Amazing explanation Sunchit, It is very helpful and you explained new concept very beautifully. Thank you.
Amazing amazing just amazing. Thank you so much brother :)
Thanks buddy
How did you come up with the idea to take 11 as frequency cnt
Omg. It's too difficult to understand and Hard to memorize the solution.
I consider it as exception..
Thanks for your effort :)
Can you tell why again you took n+1 in DP Array as it ranges from 1 to 100 means s.length() = n which means For e.g:
if S="aaaa" then n=4 then as first dimension talks about current [idx] then it should be till s.length() which should be n and also why the frequency state the length is taken as 11 ?
I specially logged in my account to comment about his godly explanations.
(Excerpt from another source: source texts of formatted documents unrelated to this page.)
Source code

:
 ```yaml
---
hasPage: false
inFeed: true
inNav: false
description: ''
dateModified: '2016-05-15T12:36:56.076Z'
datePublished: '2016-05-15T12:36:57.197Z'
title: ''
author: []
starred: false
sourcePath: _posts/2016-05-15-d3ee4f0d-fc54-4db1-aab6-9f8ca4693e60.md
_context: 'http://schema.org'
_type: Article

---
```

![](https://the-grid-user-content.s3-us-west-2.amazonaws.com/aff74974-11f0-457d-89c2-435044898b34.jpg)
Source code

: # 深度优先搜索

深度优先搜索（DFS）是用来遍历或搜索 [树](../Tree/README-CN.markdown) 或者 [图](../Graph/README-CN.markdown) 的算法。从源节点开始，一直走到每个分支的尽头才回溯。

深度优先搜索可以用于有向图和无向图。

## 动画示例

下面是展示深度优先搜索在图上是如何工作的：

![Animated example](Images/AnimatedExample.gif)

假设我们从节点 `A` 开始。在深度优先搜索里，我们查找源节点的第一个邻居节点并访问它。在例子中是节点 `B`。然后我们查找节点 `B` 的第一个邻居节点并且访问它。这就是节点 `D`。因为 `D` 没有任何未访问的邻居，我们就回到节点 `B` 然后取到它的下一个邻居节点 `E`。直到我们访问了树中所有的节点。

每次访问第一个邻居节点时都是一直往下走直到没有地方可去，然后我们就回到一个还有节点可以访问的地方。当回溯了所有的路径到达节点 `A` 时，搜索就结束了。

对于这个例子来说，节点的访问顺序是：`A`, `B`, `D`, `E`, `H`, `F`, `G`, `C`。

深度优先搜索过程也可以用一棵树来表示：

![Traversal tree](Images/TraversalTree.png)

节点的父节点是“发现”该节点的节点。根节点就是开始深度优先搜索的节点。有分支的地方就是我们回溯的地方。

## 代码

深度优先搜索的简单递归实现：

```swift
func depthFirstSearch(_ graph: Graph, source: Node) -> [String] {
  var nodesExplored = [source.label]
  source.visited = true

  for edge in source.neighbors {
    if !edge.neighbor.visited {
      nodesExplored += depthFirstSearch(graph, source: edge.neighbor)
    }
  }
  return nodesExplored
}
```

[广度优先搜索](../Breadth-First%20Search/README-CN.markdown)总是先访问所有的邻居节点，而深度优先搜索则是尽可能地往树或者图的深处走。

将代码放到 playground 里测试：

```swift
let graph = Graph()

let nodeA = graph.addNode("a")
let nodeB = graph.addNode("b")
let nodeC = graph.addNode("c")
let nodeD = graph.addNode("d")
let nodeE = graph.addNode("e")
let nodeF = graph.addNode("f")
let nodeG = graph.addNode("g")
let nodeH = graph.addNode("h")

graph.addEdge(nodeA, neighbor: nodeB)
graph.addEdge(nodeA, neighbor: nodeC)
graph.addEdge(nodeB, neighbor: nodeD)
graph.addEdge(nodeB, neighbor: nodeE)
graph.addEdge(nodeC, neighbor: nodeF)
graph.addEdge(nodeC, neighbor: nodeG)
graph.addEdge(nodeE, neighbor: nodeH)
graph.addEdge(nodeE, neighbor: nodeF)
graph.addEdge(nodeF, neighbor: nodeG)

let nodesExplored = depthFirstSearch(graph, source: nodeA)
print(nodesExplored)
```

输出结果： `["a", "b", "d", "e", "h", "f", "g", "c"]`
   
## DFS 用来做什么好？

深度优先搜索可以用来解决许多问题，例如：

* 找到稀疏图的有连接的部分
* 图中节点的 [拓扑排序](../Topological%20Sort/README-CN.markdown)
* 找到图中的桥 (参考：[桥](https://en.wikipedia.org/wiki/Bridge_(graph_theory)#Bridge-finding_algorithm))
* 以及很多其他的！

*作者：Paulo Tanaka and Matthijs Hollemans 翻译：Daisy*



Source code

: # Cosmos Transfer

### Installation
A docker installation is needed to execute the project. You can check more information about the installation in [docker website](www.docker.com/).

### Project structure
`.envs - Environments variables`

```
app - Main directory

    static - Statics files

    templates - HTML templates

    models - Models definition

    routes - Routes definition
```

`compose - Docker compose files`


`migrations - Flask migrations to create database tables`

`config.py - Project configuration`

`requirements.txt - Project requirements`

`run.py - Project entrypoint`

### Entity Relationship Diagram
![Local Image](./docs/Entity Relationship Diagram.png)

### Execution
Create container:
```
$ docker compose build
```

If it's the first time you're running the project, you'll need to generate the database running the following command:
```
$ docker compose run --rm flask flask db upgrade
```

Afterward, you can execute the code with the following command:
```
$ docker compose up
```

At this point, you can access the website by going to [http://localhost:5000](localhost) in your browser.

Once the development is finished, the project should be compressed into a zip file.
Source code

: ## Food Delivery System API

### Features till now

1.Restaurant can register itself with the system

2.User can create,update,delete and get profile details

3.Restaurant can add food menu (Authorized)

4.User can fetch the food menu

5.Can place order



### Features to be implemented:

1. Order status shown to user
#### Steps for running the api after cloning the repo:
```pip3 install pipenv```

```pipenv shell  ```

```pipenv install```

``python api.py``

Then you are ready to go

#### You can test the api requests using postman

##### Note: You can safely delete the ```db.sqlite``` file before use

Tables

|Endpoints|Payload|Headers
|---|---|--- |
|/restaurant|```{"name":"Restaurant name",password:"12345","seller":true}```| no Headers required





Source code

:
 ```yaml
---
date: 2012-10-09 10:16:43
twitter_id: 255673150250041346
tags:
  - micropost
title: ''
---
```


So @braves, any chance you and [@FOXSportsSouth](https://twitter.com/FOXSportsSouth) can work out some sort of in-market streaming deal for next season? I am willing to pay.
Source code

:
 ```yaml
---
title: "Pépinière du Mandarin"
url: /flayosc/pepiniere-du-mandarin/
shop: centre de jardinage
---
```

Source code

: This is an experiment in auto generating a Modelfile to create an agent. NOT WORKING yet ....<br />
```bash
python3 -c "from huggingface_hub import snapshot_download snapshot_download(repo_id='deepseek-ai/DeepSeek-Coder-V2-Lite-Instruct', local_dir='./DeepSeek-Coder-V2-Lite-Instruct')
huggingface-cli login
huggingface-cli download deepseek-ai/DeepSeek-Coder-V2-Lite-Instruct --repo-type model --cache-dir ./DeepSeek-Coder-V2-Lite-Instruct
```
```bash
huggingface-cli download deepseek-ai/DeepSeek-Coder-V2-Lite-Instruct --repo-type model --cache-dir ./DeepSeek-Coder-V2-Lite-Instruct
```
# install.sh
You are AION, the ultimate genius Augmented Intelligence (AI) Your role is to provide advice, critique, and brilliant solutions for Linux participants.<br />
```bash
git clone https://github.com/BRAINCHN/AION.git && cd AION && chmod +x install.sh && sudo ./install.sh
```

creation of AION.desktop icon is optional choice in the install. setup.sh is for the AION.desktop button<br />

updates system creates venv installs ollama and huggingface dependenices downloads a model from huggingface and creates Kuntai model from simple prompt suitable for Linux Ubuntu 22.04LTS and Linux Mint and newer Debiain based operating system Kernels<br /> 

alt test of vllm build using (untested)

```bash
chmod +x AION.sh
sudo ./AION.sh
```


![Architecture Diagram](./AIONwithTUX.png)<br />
He explain hard as well as new concepts so nicely 🔥💘
What if string length is greater than 100?
Hi.
Your explanation was amazing, but I have a request for these types of questions could you please show us the recursive code first. This would help to understand the DP concept better.
bhaiya in line number 22
in exclude condition why k is decreasing by 1 ?
Since we are considering that char at that index has been deleted
Bro what extension you are using for dark mode? I am using dark reader but it doesn't look so cool.
Dark reader extension bro!!
Can you please tell what is the mistake in this tabulation approach ? My memoization code is running fine but I am not able to convert it to tabulation approach. If anyone can help please reply. Thanks
class Solution
{
public:
int getLengthOfOptimalCompression(string s, int k)
{
vector dp(k + 2, vector(s.length() + 1, vector(27, vector(101, -1))));
// i for k, j for index, l for previousCharacter and m for previousCount.
for (int i = 0; i < k + 2; i++)
{
for (int j = s.length(); j >= 0; j--)
{
for (int l = 0; l < 27; l++)
{
for (int m = 0; m < 101; m++)
{
if (i == 0)
{
dp[i][j][l][m] = INT_MAX;
}
else if (j == s.length())
{
dp[i][j][l][m] = 0;
}
else
{
int answer = INT_MAX;
answer = min(answer, dp[i - 1][j + 1][l][m]);
if (l + 'a' != s[j])
{
answer = min(answer, 1 + dp[i][j + 1][l][1]);
}
else if (m == 1 || m == 9 || m == 99)
{
answer = min(answer, 1 + dp[i][j + 1][s[j] - 'a'][m + 1]);
}
else
{
answer = min(answer, dp[i][j + 1][s[j] - 'a'][m + 1]);
}
dp[i][j][l][m] = answer;
}
}
}
}
}
return dp[k + 1][0][26][0];
}
};
waht about the case n==100 all chars same and k=2
Still answer is 4
this solution is not considering all cases, what is n=100 and k = 100, then ans = 0, and if n==100 and k == 91, then return will be 2
same code gives tle in cpp i dont know why
Accepted cpp solution: leetcode.com/submissions/detail/823123744/
pass string by reference
@@shivamsinha5554 tried bro
@@swrserwerwr9137 bro my solution got accepted
@@swrserwerwr9137 by passing reference
Leetcode has Dark mode?? Or is it some sort of extension
Try dark reader extension and on leetcode editor settings select monokai theme.
Pls bhaiya take of quality of sound invest some money on good mike hahhah😅
fr bro, I am annoyed at this same tone voice.. makes it so boring
Why is 11 while declaring the array dp [][][][]= [n+1][27][11][n+1]?
string length can go upto 100 (according to constraints). Due to this we have to declare it as [n+1] [27] [101] [k+1]..but
we know that value of freq from 10 to 99 is 2. so we are using a trick as if ( freq >= 10) freq = 10; so We don't need a bigger size dp.